- What you need to do -
Note how many lines in these entries contain "product", and reply with that number alone.

▼▼▼

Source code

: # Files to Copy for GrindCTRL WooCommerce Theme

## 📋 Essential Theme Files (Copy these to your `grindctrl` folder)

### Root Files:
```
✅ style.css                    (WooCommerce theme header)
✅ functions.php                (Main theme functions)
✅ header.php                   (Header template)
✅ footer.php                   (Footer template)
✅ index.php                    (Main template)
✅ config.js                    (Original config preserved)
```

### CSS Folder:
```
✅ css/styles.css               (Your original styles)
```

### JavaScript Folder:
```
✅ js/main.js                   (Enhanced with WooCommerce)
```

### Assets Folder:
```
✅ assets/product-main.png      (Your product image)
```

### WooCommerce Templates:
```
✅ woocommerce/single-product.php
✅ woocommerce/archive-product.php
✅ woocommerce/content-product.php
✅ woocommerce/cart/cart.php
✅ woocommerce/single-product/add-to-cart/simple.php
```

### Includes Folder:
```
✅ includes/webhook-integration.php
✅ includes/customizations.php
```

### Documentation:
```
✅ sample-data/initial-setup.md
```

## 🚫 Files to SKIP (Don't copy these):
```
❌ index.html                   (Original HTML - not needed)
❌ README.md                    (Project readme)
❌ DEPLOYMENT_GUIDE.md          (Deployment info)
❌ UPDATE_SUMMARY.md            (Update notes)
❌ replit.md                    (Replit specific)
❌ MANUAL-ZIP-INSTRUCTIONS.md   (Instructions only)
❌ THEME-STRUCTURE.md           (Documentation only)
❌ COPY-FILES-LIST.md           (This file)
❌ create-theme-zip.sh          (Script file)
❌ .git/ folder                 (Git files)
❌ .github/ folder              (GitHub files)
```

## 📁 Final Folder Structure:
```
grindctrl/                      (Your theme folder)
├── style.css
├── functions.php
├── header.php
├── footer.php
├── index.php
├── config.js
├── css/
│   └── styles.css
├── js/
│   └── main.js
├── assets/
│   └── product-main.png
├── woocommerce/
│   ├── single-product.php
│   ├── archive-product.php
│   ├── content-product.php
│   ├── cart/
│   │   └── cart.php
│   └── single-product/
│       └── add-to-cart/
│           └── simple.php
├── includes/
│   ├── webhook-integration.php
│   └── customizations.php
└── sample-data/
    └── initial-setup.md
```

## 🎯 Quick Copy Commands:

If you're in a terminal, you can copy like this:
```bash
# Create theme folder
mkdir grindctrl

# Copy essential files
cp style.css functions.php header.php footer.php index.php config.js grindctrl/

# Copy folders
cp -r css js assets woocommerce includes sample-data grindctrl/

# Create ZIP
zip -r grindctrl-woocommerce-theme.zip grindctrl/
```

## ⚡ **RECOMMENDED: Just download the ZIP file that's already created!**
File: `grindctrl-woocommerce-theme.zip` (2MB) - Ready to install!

▲▲▲

- Reply to the exercise -
10